Task types

There are six types of tasks, each with its own peculiarities. But they are all scheduled through work requests. That’s why work requests identify the precise task to execute with a combination of a task_type and a task_name value.

Worker tasks

Worker tasks is the most common type of tasks. They run on external workers, often within some controlled execution environments. They may execute untrusted code, such as building a source package uploaded by a user.

Worker tasks can only interact with debusine through the public API. Each worker has a dedicated token that has the proper permissions to retrieve the required artifacts and to upload the generated artifacts.

Worker tasks can require specific features from the workers on which they will run. This can be used to ensure that the assigned worker:

  • supports some specific architecture (when managing builders with different architectures)

  • has enough memory

  • has enough disk space

  • has some specific executables

  • etc.

Execution environment

Debusine supports multiple different virtualisation backends to execute Worker tasks, from lightweight containers (e.g. unshare) to VMs (e.g. incus-vm). Some tasks let you control the virtualisation backend to use through the backend parameter (in task_data).

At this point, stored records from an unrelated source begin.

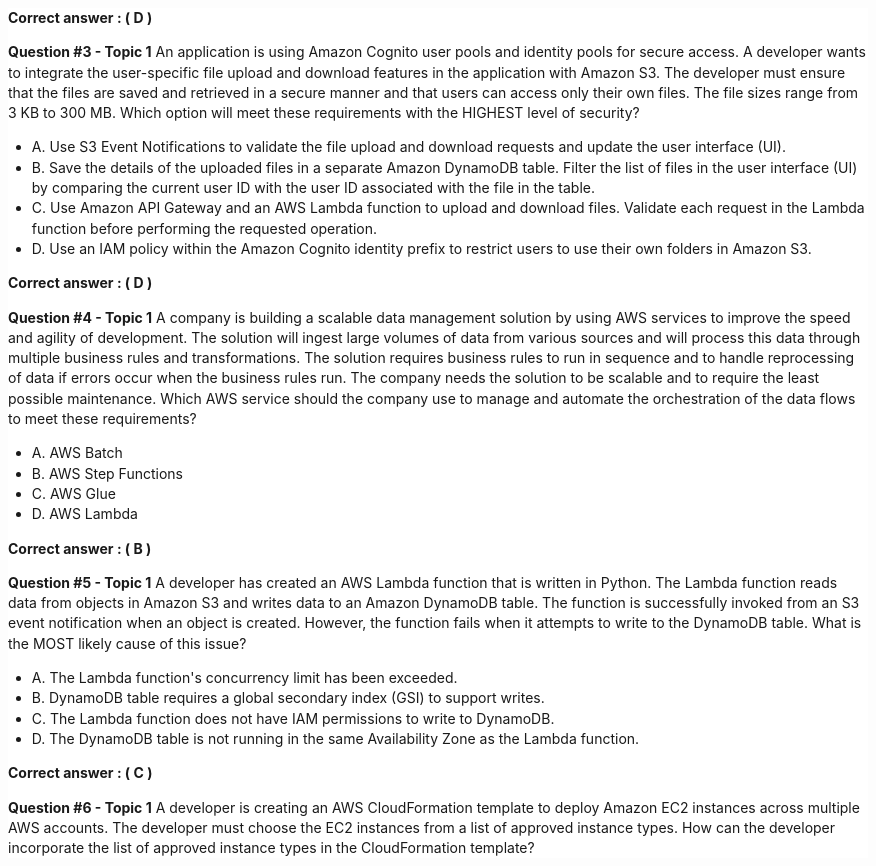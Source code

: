 **Correct answer : ( D )**


**Question #3 - Topic 1**
An application is using Amazon Cognito user pools and identity pools for secure access. A developer wants to integrate the user-specific file upload and download features in the application with Amazon S3. The developer must ensure that the files are saved and retrieved in a secure manner and that users can access only their own files. The file sizes range from 3 KB to 300 MB.
Which option will meet these requirements with the HIGHEST level of security?

- A. Use S3 Event Notifications to validate the file upload and download requests and update the user interface (UI).
- B. Save the details of the uploaded files in a separate Amazon DynamoDB table. Filter the list of files in the user interface (UI) by comparing the current user ID with the user ID associated with the file in the table.
- C. Use Amazon API Gateway and an AWS Lambda function to upload and download files. Validate each request in the Lambda function before performing the requested operation.
- D. Use an IAM policy within the Amazon Cognito identity prefix to restrict users to use their own folders in Amazon S3.

**Correct answer : ( D )**


**Question #4 - Topic 1**
A company is building a scalable data management solution by using AWS services to improve the speed and agility of development. The solution will ingest large volumes of data from various sources and will process this data through multiple business rules and transformations.
The solution requires business rules to run in sequence and to handle reprocessing of data if errors occur when the business rules run. The company needs the solution to be scalable and to require the least possible maintenance.
Which AWS service should the company use to manage and automate the orchestration of the data flows to meet these requirements?

- A. AWS Batch
- B. AWS Step Functions
- C. AWS Glue
- D. AWS Lambda

**Correct answer : ( B )**


**Question #5 - Topic 1**
A developer has created an AWS Lambda function that is written in Python. The Lambda function reads data from objects in Amazon S3 and writes data to an Amazon DynamoDB table. The function is successfully invoked from an S3 event notification when an object is created. However, the function fails when it attempts to write to the DynamoDB table.
What is the MOST likely cause of this issue?

- A. The Lambda function's concurrency limit has been exceeded.
- B. DynamoDB table requires a global secondary index (GSI) to support writes.
- C. The Lambda function does not have IAM permissions to write to DynamoDB.
- D. The DynamoDB table is not running in the same Availability Zone as the Lambda function.

**Correct answer : ( C )**

**Question #6 - Topic 1**
A developer is creating an AWS CloudFormation template to deploy Amazon EC2 instances across multiple AWS accounts. The developer must choose the EC2 instances from a list of approved instance types.
How can the developer incorporate the list of approved instance types in the CloudFormation template?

The currently supported backends are:

  • unshare: lightweight container built with /usr/bin/unshare

  • incus-lxc: LXC container managed by Incus

  • qemu: QEMU virtual machine

  • incus-vm: QEMU virtual machine managed by Incus

When tasks are executed in an executor backend, one of the task inputs is an environment, an artifact containing a system image that the task is executed in. These image artifacts are downloaded by the worker and cached locally. For some backends (e.g. Incus) they’ll be converted and/or imported into an image store.

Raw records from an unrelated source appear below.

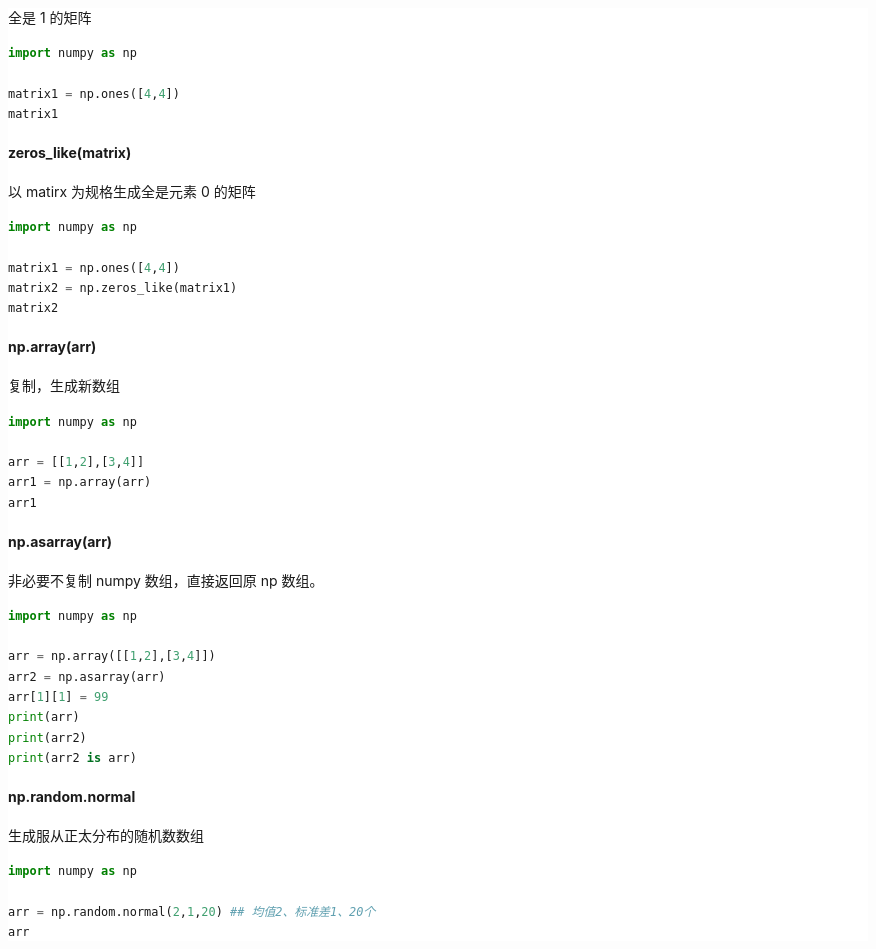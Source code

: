 全是 1 的矩阵

```python
import numpy as np

matrix1 = np.ones([4,4])
matrix1
```

#### zeros_like(matrix)

以 matirx 为规格生成全是元素 0 的矩阵

```python
import numpy as np

matrix1 = np.ones([4,4])
matrix2 = np.zeros_like(matrix1)
matrix2
```

#### np.array(arr)

复制，生成新数组

```python
import numpy as np

arr = [[1,2],[3,4]]
arr1 = np.array(arr)
arr1
```

#### np.asarray(arr)

非必要不复制 numpy 数组，直接返回原 np 数组。

```python
import numpy as np

arr = np.array([[1,2],[3,4]])
arr2 = np.asarray(arr)
arr[1][1] = 99
print(arr)
print(arr2)
print(arr2 is arr)
```

#### np.random.normal

生成服从正太分布的随机数数组

```python
import numpy as np

arr = np.random.normal(2,1,20) ## 均值2、标准差1、20个
arr
```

The worker maintains an LRU cache of up to 10 images. When cleaning up images, they’ll also be removed from any relevant image stores.

Server tasks

Server tasks perform operations that require direct database access and that may take some time to run. They run on Celery workers, and must not execute any user-controlled code.

Since server tasks have database access, they can thus analyze their parent workflow, including all the completed work requests and the generated artifacts, they can also consume and generate runtime data that will be available for other steps in the workflow (through the internal collection associated with the workflow’s root WorkRequest).

Internal tasks

Internal tasks are used to structure workflows and represent operations that are typically handled by the debusine scheduler itself. There are only two internal tasks currently:

Synchronization points

Internal tasks with task_name set to synchronization_point are tasks that do nothing. Hence they also don’t need any input data and their associated task_data in a work request is an empty dictionary.

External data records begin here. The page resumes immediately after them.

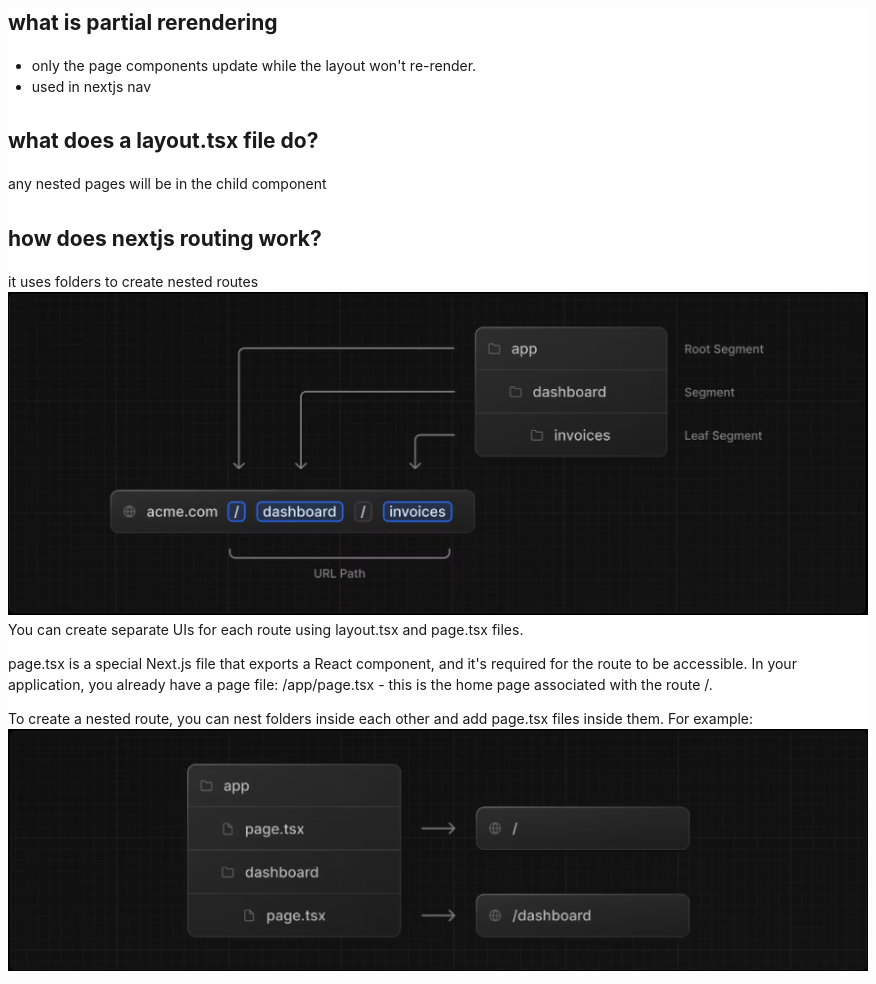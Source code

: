 ## what is partial rerendering
- only the page components update while the layout won't re-render.
- used in nextjs nav

## what does a layout.tsx file do?
any nested pages will be in the child component

## how does nextjs routing work?

it uses folders to create nested routes
![Alt text](notes_images/image.png)
You can create separate UIs for each route using layout.tsx and page.tsx files.

page.tsx is a special Next.js file that exports a React component, and it's required for the route to be accessible. In your application, you already have a page file: /app/page.tsx - this is the home page associated with the route /.

To create a nested route, you can nest folders inside each other and add page.tsx files inside them. For example:
![Alt text](notes_images/image_2.png)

Their main use is to provide synchronization points in a graph of blocked work requests. In particular they can be used used to represent the entry or exit points of sub-workflows or of groups of related work requests.

When such a work request becomes pending, it is immediately marked as completed by the scheduler, thus unblocking work requests that depend on it.

This work request typically has a non-empty workflow_data explaining its purpose and influencing the rendering of the workflow’s visual representation.

Workflow callbacks

Internal tasks with task_name set to workflow are integrated in strategic points of a workflow’s graph of work requests to ask the scheduler to re-run the workflow orchestrator when that work request becomes executable.

Note

In a work request, its associated task_data is an empty dictionary but the workflow_data dictionary must have a step key to identify the callback being executed.

The workflow orchestrator to run is identified by following the parent relationship and looking up the task_name (since the parent work request should be a workflow).

This gives the workflow orchestrator an opportunity to review the progress of the workflow and to add additional work requests (or alter the structure of the workflow) based on results of already-completed work requests.

The orchestrator is run in a celery task and the associated internal work request is marked as completed when the celery task has completed.

Workflow tasks

Workflow tasks represent a collection of other tasks; see Workflows.

Signing tasks

Signing tasks are like Worker tasks, but run on restricted signing workers. They typically interact with secret keys that required to perform the requested operation.

Wait tasks

Wait tasks represent steps in workflows where debusine needs to wait until something else happens (user interaction or some other part of debusine). The task name determines what debusine is waiting for.

Completing such tasks can either involve an API call performed by some user, or some sort of regular job that monitors something and marks the task as completed when some criteria are met.

The needs_input field in a Wait task’s workflow data is True if it requires user input, otherwise False.